> EXERCISE: Return the lines of the data below in which the string "apiUser" occurs.
DATA SUPPLIED Start Marker
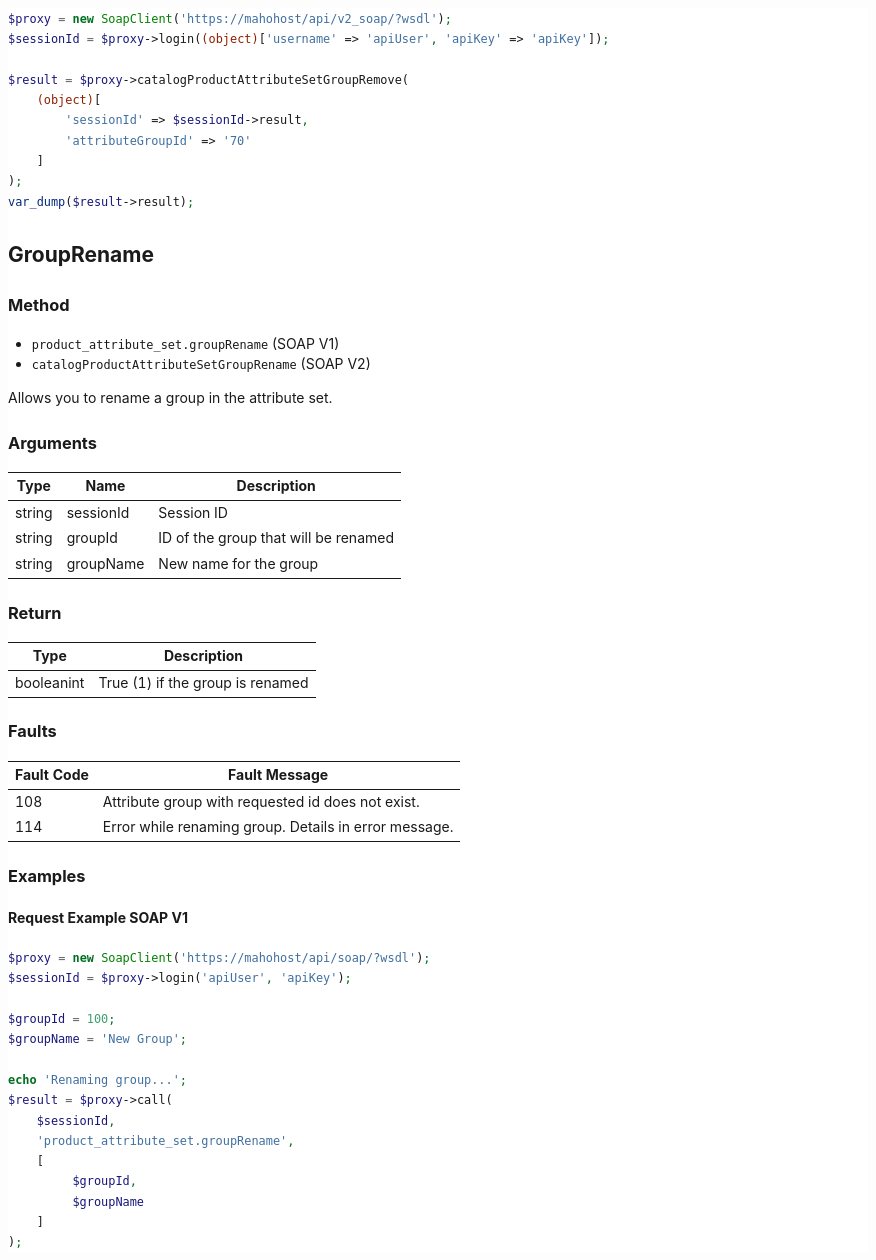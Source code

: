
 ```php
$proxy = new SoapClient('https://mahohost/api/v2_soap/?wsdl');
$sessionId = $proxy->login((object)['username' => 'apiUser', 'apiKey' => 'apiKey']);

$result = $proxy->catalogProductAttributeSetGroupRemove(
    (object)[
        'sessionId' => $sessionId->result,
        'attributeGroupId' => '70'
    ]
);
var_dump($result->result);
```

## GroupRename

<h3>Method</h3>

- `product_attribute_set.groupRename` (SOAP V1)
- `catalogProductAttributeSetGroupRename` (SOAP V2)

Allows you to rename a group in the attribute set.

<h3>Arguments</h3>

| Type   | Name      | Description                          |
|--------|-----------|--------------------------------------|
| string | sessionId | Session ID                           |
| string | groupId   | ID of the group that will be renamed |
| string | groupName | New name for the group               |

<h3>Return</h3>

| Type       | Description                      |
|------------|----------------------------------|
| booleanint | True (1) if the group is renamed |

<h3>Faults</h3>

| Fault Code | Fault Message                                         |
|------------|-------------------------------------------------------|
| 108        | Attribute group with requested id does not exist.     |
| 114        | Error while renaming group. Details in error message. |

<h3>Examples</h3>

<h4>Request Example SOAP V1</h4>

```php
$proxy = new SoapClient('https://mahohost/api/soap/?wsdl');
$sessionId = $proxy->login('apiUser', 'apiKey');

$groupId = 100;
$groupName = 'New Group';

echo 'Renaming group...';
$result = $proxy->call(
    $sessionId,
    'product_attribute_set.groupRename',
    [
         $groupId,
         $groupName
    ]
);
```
DATA SUPPLIED End Marker
> EXPECTED ANSWER:
$sessionId = $proxy->login((object)['username' => 'apiUser', 'apiKey' => 'apiKey']);
$sessionId = $proxy->login('apiUser', 'apiKey');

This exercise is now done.